Pauvreté malgré la richesse pétrolière
Les analystes avertissent depuis longtemps que le manque de diversification économique nuit aux perspectives du pays. En tant que troisième producteur de pétrole d’Afrique, le Congo tire plus de 80 pour cent de ses revenus d’exportation du pétrole, selon la Banque mondiale, ce qui rend l’économie vulnérable aux chocs.
Les investissements publics dans les hydrocarbures n’ont fait que s’intensifier ces dernières années. En 2015, les autorités avaient pour objectif de porter la production quotidienne à 500 000 barils de pétrole par jour d’ici trois ans. La production et l’exportation de gaz naturel liquéfié (GNL) ont également débuté en 2024.
Malgré cela, environ la moitié de la population vit en dessous du seuil de pauvreté. La plupart vivent dans les principales villes de Brazzaville et de Pointe-Noire, où l’accès à l’électricité et aux routes est disponible mais lamentable. La situation est encore pire dans les zones rurales, estiment les analystes.
Même si la population est jeune, avec près de la moitié de moins de 18 ans, la création d’emplois est faible. De nombreux jeunes diplômés doivent se tourner vers des emplois subalternes pour survivre.

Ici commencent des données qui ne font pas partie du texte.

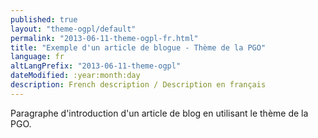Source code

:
```yaml
---
published: true
layout: "theme-ogpl/default"
permalink: "2013-06-11-theme-ogpl-fr.html"
title: "Exemple d'un article de blogue - Thème de la PGO"
language: fr
altLangPrefix: "2013-06-11-theme-ogpl"
dateModified: :year:month:day
description: French description / Description en français
---
```


Paragraphe d'introduction d'un article de blog en utilisant le thème de la PGO.
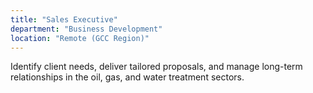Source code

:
 ```yaml
---
title: "Sales Executive"
department: "Business Development"
location: "Remote (GCC Region)"
---
```


Identify client needs, deliver tailored proposals, and manage long-term relationships in the oil, gas, and water treatment sectors.
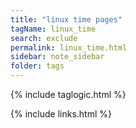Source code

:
 ```yaml
---
title: "linux time pages"
tagName: linux_time  
search: exclude
permalink: linux_time.html
sidebar: note_sidebar
folder: tags
---
```

{% include taglogic.html %}

{% include links.html %}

Le taux de chômage oscille autour de 40 pour cent, le manque d’électricité étant l’un des principaux obstacles aux entreprises, selon la Banque mondiale.
Forêts et agriculture
Avant que le Congo ne commence à extraire du pétrole dans les années 1970, les produits agricoles et le bois constituaient les principales sources de revenus du Congo.

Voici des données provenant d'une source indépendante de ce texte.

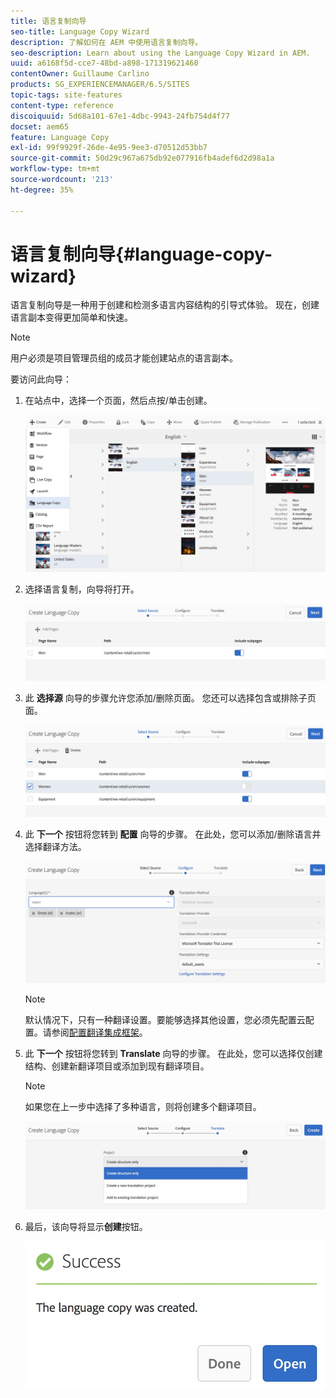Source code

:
 ```yaml
---
title: 语言复制向导
seo-title: Language Copy Wizard
description: 了解如何在 AEM 中使用语言复制向导。
seo-description: Learn about using the Language Copy Wizard in AEM.
uuid: a6168f5d-cce7-48bd-a898-171319621460
contentOwner: Guillaume Carlino
products: SG_EXPERIENCEMANAGER/6.5/SITES
topic-tags: site-features
content-type: reference
discoiquuid: 5d68a101-67e1-4dbc-9943-24fb754d4f77
docset: aem65
feature: Language Copy
exl-id: 99f9929f-26de-4e95-9ee3-d70512d53bb7
source-git-commit: 50d29c967a675db92e077916fb4adef6d2d98a1a
workflow-type: tm+mt
source-wordcount: '213'
ht-degree: 35%

---
```


# 语言复制向导{#language-copy-wizard}

语言复制向导是一种用于创建和检测多语言内容结构的引导式体验。 现在，创建语言副本变得更加简单和快速。

>[!NOTE]
>
>用户必须是项目管理员组的成员才能创建站点的语言副本。

要访问此向导：

1. 在站点中，选择一个页面，然后点按/单击创建。

   ![chlimage_1-9](assets/chlimage_1-9.jpeg)

1. 选择语言复制，向导将打开。

   ![chlimage_1-10](assets/chlimage_1-10.jpeg)

1. 此 **选择源** 向导的步骤允许您添加/删除页面。 您还可以选择包含或排除子页面。

   ![chlimage_1-11](assets/chlimage_1-11.jpeg)

1. 此 **下一个** 按钮将您转到 **配置** 向导的步骤。 在此处，您可以添加/删除语言并选择翻译方法。

   ![chlimage_1-12](assets/chlimage_1-12.jpeg)

   >[!NOTE]
   >
   >默认情况下，只有一种翻译设置。要能够选择其他设置，您必须先配置云配置。请参阅[配置翻译集成框架](/help/sites-administering/tc-tic.md)。

1. 此 **下一个** 按钮将您转到 **Translate** 向导的步骤。 在此处，您可以选择仅创建结构、创建新翻译项目或添加到现有翻译项目。

   >[!NOTE]
   >
   >如果您在上一步中选择了多种语言，则将创建多个翻译项目。

   ![chlimage_1-13](assets/chlimage_1-13.jpeg)

1. 最后，该向导将显示&#x200B;**创建**&#x200B;按钮。

   ![chlimage_1-14](assets/chlimage_1-14.jpeg)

Cependant, le Congo est devenu dépendant des importations alimentaires en raison de sa transition vers le pétrole.
Bien que le pays compte jusqu’à 10 millions d’hectares (24 millions d’acres) de terres arables, seul un faible pourcentage est cultivé, et il s’agit principalement d’une agriculture de subsistance à faible rendement.
Le gouvernement a vanté ses projets visant à stimuler la culture du manioc, du maïs, du sorgho et du soja, ainsi qu’à développer la pêche et l’aviculture.
Pendant ce temps, la déforestation dans le bassin du Congo, qui englobe certaines parties du Congo et cinq pays voisins, a presque doublé entre 2010 et 2020 par rapport à la décennie précédente.
Liberté politique et course post-Nguesso
Les manifestations sont rares dans le pays car les autorités ne délivrent pas de permis et réagissent par la violence lorsque les manifestants se rassemblent, selon le Centre africain d’études stratégiques.
Les membres de l’opposition sont régulièrement emprisonnés. Nguesso nomme lui-même les juges nationaux, ce qui signifie que le pouvoir judiciaire n’est pas indépendant.
De nombreux Congolais s’attendent à ce que Nguesso remporte les élections de dimanche, tant l’attention se porte désormais sur celui qui prendra probablement la direction du pays dans les années à venir.
Les analystes affirment qu’une intense course à la succession se prépare déjà en coulisses.
Denis-Christel Nguesso, fils du président et ministre de la coopération internationale, est clairement le favori, mais il doit faire face aux défis du neveu du président et chef de la sécurité nationale, Jean-Dominique Okemba.
Le cousin des Nguessos, Jean-Jacques Bouya, actuellement ministre du plan et des travaux publics, est également en lice.